Work task
When you transcribe the records that follow, reproduce each line exactly as given.

Exercise data
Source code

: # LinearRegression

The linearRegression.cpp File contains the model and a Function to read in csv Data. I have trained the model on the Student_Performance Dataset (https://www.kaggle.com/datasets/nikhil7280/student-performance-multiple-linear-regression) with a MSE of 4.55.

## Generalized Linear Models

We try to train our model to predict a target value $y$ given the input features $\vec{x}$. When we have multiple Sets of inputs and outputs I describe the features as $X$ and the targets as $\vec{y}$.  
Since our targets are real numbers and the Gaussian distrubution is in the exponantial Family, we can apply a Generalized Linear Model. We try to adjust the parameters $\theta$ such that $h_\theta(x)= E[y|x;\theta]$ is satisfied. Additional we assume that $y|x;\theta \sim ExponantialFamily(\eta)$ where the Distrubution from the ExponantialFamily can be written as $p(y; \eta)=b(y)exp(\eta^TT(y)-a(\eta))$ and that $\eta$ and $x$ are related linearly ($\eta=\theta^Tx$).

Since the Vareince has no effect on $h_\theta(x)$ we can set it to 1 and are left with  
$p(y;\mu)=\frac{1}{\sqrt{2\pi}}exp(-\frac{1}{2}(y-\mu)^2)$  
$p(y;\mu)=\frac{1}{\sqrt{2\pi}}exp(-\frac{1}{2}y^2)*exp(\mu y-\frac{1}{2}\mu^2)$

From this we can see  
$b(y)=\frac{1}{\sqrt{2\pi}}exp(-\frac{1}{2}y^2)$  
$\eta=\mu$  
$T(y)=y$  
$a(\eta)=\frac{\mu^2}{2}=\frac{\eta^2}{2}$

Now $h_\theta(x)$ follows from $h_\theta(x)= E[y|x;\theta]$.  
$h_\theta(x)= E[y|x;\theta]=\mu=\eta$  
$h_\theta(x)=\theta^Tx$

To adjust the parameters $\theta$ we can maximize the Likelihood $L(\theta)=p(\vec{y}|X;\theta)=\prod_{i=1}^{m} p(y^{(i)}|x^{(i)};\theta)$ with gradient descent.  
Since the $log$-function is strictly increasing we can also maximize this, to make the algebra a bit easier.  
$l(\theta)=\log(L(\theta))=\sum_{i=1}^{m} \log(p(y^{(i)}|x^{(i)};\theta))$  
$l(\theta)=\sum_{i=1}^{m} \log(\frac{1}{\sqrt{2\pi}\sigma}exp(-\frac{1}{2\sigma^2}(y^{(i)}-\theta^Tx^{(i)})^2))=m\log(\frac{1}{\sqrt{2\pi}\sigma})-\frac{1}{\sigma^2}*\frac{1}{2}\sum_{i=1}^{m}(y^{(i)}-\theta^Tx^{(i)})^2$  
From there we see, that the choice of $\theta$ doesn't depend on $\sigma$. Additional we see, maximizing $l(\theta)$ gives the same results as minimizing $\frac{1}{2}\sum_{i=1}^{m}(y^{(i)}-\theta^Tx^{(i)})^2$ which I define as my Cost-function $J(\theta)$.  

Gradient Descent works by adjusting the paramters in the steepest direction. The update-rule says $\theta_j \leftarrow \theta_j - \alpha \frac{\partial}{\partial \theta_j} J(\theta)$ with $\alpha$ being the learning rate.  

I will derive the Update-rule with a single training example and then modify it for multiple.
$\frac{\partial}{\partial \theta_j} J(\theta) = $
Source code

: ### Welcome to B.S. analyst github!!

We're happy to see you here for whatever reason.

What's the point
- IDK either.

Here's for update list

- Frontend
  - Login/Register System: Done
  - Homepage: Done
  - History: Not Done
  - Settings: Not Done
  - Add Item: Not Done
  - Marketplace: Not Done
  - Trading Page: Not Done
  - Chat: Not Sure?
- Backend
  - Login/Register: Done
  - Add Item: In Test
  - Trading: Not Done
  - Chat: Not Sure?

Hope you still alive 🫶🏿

Response area
Source code

: # LinearRegression

The linearRegression.cpp File contains the model and a Function to read in csv Data. I have trained the model on the Student_Performance Dataset (https://www.kaggle.com/datasets/nikhil7280/student-performance-multiple-linear-regression) with a MSE of 4.55.

## Generalized Linear Models

We try to train our model to predict a target value $y$ given the input features $\vec{x}$. When we have multiple Sets of inputs and outputs I describe the features as $X$ and the targets as $\vec{y}$.  
Since our targets are real numbers and the Gaussian distrubution is in the exponantial Family, we can apply a Generalized Linear Model. We try to adjust the parameters $\theta$ such that $h_\theta(x)= E[y|x;\theta]$ is satisfied. Additional we assume that $y|x;\theta \sim ExponantialFamily(\eta)$ where the Distrubution from the ExponantialFamily can be written as $p(y; \eta)=b(y)exp(\eta^TT(y)-a(\eta))$ and that $\eta$ and $x$ are related linearly ($\eta=\theta^Tx$).

Since the Vareince has no effect on $h_\theta(x)$ we can set it to 1 and are left with  
$p(y;\mu)=\frac{1}{\sqrt{2\pi}}exp(-\frac{1}{2}(y-\mu)^2)$  
$p(y;\mu)=\frac{1}{\sqrt{2\pi}}exp(-\frac{1}{2}y^2)*exp(\mu y-\frac{1}{2}\mu^2)$

From this we can see  
$b(y)=\frac{1}{\sqrt{2\pi}}exp(-\frac{1}{2}y^2)$  
$\eta=\mu$  
$T(y)=y$  
$a(\eta)=\frac{\mu^2}{2}=\frac{\eta^2}{2}$

Now $h_\theta(x)$ follows from $h_\theta(x)= E[y|x;\theta]$.  
$h_\theta(x)= E[y|x;\theta]=\mu=\eta$  
$h_\theta(x)=\theta^Tx$

To adjust the parameters $\theta$ we can maximize the Likelihood $L(\theta)=p(\vec{y}|X;\theta)=\prod_{i=1}^{m} p(y^{(i)}|x^{(i)};\theta)$ with gradient descent.  
Since the $log$-function is strictly increasing we can also maximize this, to make the algebra a bit easier.  
$l(\theta)=\log(L(\theta))=\sum_{i=1}^{m} \log(p(y^{(i)}|x^{(i)};\theta))$  
$l(\theta)=\sum_{i=1}^{m} \log(\frac{1}{\sqrt{2\pi}\sigma}exp(-\frac{1}{2\sigma^2}(y^{(i)}-\theta^Tx^{(i)})^2))=m\log(\frac{1}{\sqrt{2\pi}\sigma})-\frac{1}{\sigma^2}*\frac{1}{2}\sum_{i=1}^{m}(y^{(i)}-\theta^Tx^{(i)})^2$  
From there we see, that the choice of $\theta$ doesn't depend on $\sigma$. Additional we see, maximizing $l(\theta)$ gives the same results as minimizing $\frac{1}{2}\sum_{i=1}^{m}(y^{(i)}-\theta^Tx^{(i)})^2$ which I define as my Cost-function $J(\theta)$.  

Gradient Descent works by adjusting the paramters in the steepest direction. The update-rule says $\theta_j \leftarrow \theta_j - \alpha \frac{\partial}{\partial \theta_j} J(\theta)$ with $\alpha$ being the learning rate.  

I will derive the Update-rule with a single training example and then modify it for multiple.
$\frac{\partial}{\partial \theta_j} J(\theta) = $
Source code

: ### Welcome to B.S. analyst github!!

We're happy to see you here for whatever reason.

What's the point
- IDK either.

Here's for update list

- Frontend
  - Login/Register System: Done
  - Homepage: Done
  - History: Not Done
  - Settings: Not Done
  - Add Item: Not Done
  - Marketplace: Not Done
  - Trading Page: Not Done
  - Chat: Not Sure?
- Backend
  - Login/Register: Done
  - Add Item: In Test
  - Trading: Not Done
  - Chat: Not Sure?

Hope you still alive 🫶🏿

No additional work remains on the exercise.